Much of my inspiration comes from what I read, or what ingredients I have to hand, or spy in the shop/market.
Two books which are inspiring me just now include:
Lucas Hollweg’s Good Things To Eat. A very recent purchase, and bought entirely because I love his regular feature in the Sunday Times, our weekend paper of choice. Today I didn’t bother with inspiration, I just made one of the recipes as it was written: a salad of cucumber, strawberry and watercress. Just divine, with a sharp sweet vinegary dressing and more black pepper to add further bite to it. Let me know if you want the full recipe.
Darina Allen’s The Forgotten Skills of Cooking. I’ve owned this book for several years, and find myself constantly going back to it. Recently it was for a recipe for soda bread and its variations, and before that it was elderflower fizz and vinegar. It’s not just a go-to book for certain recipes it is also the perfect book for browsing – I have a fantasy about making a cold smoker, to smoke my own meat and fish and this book shows me how. She also shows you how to to cure bacon, store fruit, make suet, skin a wood pigeon and writes beautifully about her memories of the local pig killer. In fact, what makes this book is the human element – the memories and the stories bring her food to life. If you’re even vaguely interested in what I would call ‘traditional’ cooking skills and recipes then buy this book. It will delight and inspire you.
I have many cookbooks. I know that won’t surprise you. I love books and I love cooking, so of course I have many cookbooks. And I also live in two different places. It’s taken me a while to admit this, but I do. Through the week I am in a wee flat in Edinburgh, and at weekends I am in the Clyde Valley with my boyfriend. I’m living the dream.
But dreams can occasionally be confusing. I don’t always have the clothes I want or need in the place I want them. Or the right necklace to go with whatever I’m wearing. I know, I know, real first world problems.
One of the confusions I wouldn’t have predicted was the recipe confusion. I’m never sure if I’ll have the right cookbook with the recipe I need in the place I’m cooking at the time. Or if I want to plan what to make at the weekend, I can’t browse a cookbook and plan it till I get there.
Until now.
My new favourite thing is EatYourBooks. It’s a website where you can keep track of your cookbooks. If that was all it did you wouldn’t be very impressed would you? So of course it does more. It has a vast database of indexed cookbooks. And for each indexed cookbook it includes each recipe, and the key ingredients in each recipe. How genius is that?

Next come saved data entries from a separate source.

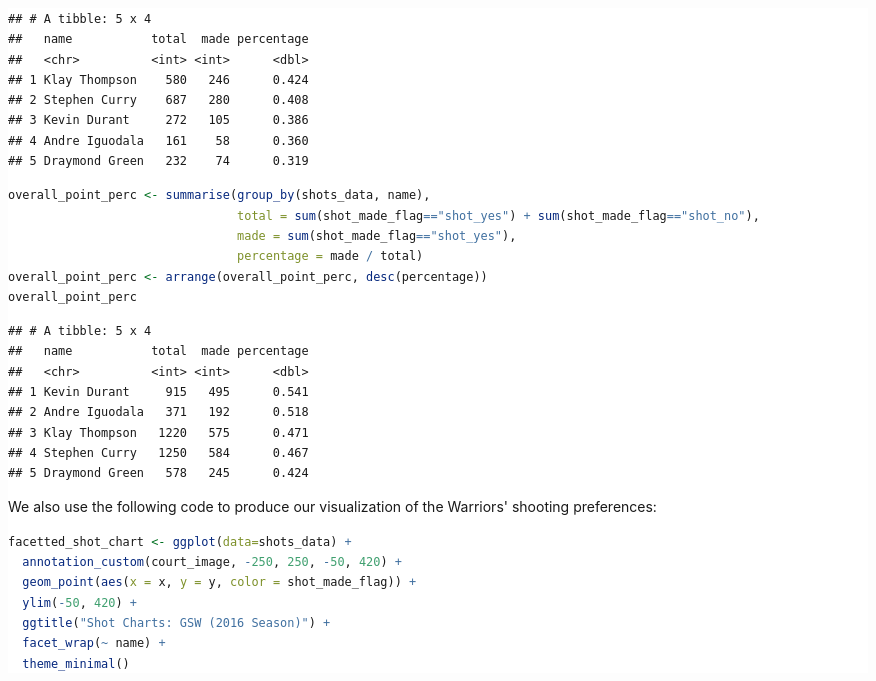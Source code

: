     ## # A tibble: 5 x 4
    ##   name           total  made percentage
    ##   <chr>          <int> <int>      <dbl>
    ## 1 Klay Thompson    580   246      0.424
    ## 2 Stephen Curry    687   280      0.408
    ## 3 Kevin Durant     272   105      0.386
    ## 4 Andre Iguodala   161    58      0.360
    ## 5 Draymond Green   232    74      0.319

``` r
overall_point_perc <- summarise(group_by(shots_data, name), 
                                total = sum(shot_made_flag=="shot_yes") + sum(shot_made_flag=="shot_no"),
                                made = sum(shot_made_flag=="shot_yes"), 
                                percentage = made / total)
overall_point_perc <- arrange(overall_point_perc, desc(percentage))
overall_point_perc
```

    ## # A tibble: 5 x 4
    ##   name           total  made percentage
    ##   <chr>          <int> <int>      <dbl>
    ## 1 Kevin Durant     915   495      0.541
    ## 2 Andre Iguodala   371   192      0.518
    ## 3 Klay Thompson   1220   575      0.471
    ## 4 Stephen Curry   1250   584      0.467
    ## 5 Draymond Green   578   245      0.424

We also use the following code to produce our visualization of the Warriors' shooting preferences:

``` r
facetted_shot_chart <- ggplot(data=shots_data) +
  annotation_custom(court_image, -250, 250, -50, 420) +
  geom_point(aes(x = x, y = y, color = shot_made_flag)) +
  ylim(-50, 420) +
  ggtitle("Shot Charts: GSW (2016 Season)") +
  facet_wrap(~ name) +
  theme_minimal()
```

So, imagine I know I want to cook something with aubergines and chicken. I search ‘my bookshelf’ and I find I have 23 recipes with these two ingredients, ranging from Miso Roasted Chicken (Donna Hay) and Green Chicken Curry (Vatch’s Thai Street Food) to Grilled Breast of Chicken with Provencal Vegetables and Aioli (Simon Hopkinson). And, as I tagged each book as I added it to my shelf, I know which books are in Edinburgh and which in the Valley. And of course the website lists the ingredients I need for each recipe (a straight list, without quantities) so I know if I’ll need to buy an extras to make the dish. Oh, and it includes various magazines as well. I tell you, it is perfectly genius, and I love it.
And it includes cookery blogs. And it highlights new articles from its featured blogs, so today I learnt how to make my own creme fraiche from Food52. You do know Food52 don’t you? It’s food porn. But useful porn, if such a thing exists. Go find out for yourself.